Improving nitrogen cycling in a land surface model (CLM5) to quantify soil N2O, NO, and NH3 emissions from enhanced rock weathering with croplands

Surficial enhanced rock weathering (ERW) is a land-based carbon dioxide removal (CDR) strategy that involves applying crushed silicate rock (e.g., basalt) to agricultural soils. However, unintended biogeochemical interactions with the nitrogen cycle may arise through ERW increasing soil pH as basalt grains undergo dissolution that may reinforce, counteract, or even offset the climate benefits from carbon sequestration. Increases in soil pH could drive changes in the soil emissions of key non-CO2 greenhouse gases, e.g., nitrous oxide (N2O), and trace gases, e.g., nitric oxide (NO) and ammonia (NH3), that affect air quality and crop and human health. We present the development and implementation of a new improved nitrogen cycling scheme for the Community Land Model v5 (CLM5), the land component of the Community Earth System Model, allowing evaluation of ERW effects on soil gas emissions.
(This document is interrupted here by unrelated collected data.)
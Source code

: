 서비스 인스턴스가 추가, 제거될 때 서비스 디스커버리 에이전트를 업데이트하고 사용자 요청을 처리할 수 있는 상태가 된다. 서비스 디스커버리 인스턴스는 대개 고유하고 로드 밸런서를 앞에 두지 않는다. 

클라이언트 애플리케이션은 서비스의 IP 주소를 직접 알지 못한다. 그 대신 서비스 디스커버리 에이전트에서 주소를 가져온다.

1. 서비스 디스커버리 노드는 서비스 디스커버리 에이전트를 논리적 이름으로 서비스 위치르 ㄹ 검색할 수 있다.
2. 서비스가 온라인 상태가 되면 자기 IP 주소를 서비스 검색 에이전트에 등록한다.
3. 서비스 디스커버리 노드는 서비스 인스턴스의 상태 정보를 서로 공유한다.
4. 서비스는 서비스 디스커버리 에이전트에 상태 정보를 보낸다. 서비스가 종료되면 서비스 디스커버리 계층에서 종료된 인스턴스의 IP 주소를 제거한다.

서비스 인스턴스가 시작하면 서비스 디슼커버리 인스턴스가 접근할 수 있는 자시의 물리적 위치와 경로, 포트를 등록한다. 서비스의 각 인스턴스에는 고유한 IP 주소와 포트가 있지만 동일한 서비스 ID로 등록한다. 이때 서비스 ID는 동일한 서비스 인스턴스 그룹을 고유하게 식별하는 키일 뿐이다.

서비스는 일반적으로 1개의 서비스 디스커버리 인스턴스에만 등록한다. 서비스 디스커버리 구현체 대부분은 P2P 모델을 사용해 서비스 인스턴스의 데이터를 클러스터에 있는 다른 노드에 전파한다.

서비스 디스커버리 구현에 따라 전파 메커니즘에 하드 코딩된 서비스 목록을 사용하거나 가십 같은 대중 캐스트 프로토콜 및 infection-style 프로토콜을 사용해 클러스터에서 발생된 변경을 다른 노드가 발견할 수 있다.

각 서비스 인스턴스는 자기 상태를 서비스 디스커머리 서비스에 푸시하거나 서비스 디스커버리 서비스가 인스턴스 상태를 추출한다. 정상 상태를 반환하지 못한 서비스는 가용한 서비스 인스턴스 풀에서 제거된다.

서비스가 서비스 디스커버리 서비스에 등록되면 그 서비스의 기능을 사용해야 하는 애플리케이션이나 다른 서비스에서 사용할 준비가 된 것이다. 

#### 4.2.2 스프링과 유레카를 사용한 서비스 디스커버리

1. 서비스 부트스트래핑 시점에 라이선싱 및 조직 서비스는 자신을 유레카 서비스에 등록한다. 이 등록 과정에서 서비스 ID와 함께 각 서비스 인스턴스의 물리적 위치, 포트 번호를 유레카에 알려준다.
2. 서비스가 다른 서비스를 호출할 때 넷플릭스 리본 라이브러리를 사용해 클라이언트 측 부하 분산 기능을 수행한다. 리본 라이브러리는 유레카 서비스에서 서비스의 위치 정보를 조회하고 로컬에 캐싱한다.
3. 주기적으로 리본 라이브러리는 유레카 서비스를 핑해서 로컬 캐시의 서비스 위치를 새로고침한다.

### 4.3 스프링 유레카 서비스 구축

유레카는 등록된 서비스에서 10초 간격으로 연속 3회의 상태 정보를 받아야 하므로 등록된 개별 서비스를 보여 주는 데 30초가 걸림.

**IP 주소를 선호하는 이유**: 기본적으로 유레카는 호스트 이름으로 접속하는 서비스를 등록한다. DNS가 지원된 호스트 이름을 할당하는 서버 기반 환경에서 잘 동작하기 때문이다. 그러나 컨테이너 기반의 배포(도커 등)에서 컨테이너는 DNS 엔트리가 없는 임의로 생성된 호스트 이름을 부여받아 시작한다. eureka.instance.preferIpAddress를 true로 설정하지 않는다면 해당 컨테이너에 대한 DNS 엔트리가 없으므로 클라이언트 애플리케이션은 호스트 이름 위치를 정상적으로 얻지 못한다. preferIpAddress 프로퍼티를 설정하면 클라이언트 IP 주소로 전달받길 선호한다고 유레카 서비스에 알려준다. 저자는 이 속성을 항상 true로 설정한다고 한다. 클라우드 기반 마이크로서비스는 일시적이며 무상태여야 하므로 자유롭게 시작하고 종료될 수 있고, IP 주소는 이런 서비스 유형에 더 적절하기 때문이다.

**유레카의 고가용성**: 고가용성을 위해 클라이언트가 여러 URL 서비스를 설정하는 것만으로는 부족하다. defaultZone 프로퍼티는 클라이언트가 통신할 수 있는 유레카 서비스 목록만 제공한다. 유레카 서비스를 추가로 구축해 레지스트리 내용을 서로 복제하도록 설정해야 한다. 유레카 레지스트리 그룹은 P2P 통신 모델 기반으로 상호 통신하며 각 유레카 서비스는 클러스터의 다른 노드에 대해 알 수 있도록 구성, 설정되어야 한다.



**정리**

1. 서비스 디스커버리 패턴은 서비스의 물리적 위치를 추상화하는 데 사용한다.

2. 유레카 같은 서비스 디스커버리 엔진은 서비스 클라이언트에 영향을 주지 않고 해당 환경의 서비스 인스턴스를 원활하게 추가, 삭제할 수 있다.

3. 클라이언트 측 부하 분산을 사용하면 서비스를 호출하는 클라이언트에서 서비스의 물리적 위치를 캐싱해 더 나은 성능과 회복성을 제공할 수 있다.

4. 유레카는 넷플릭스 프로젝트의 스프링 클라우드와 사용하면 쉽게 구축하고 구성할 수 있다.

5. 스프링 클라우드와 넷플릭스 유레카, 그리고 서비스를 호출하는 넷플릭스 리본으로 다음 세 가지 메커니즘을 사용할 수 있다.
We base the new parameterizations on datasets derived from soil pH responses of N2O, NO, and NH3 in ERW field trial and mesocosm experiments with crushed basalt. These new capabilities involve the direct implementation of routines within the CLM5 N cycle framework, along with asynchronous coupling of soil pH changes estimated through an ERW model. We successfully validated simulated "control" (i.e., no ERW) seasonal cycles of soil N2O, NO, and NH3 emissions against a wide range of global emission inventories. We benchmark simulated mitigation of soil N2O fluxes in response to ERW against a subset of data from ERW field trials in the US Corn Belt. Using the new scheme, we provide a specific example of the effect of large-scale ERW deployment with croplands on soil nitrogen fluxes across five key regions with high potential for CDR with ERW (North America, Brazil, Europe, India, and China). Across these regions, ERW implementation led to marked reductions in N2O and NO (both 18%), with moderate increases in NH3 (2%). While further developments are still required in our implementations when additional ERW data become available, our improved N cycle scheme within CLM5 has utility for investigating the potential of ERW point-source and regional effects of soil N2O, NO, and NH3 fluxes in response to current and future climates. This framework also provides the basis for assessing the implications of ERW for air quality given the role of NO in tropospheric ozone formation, as well as both NO and NH3 in inorganic aerosol formation.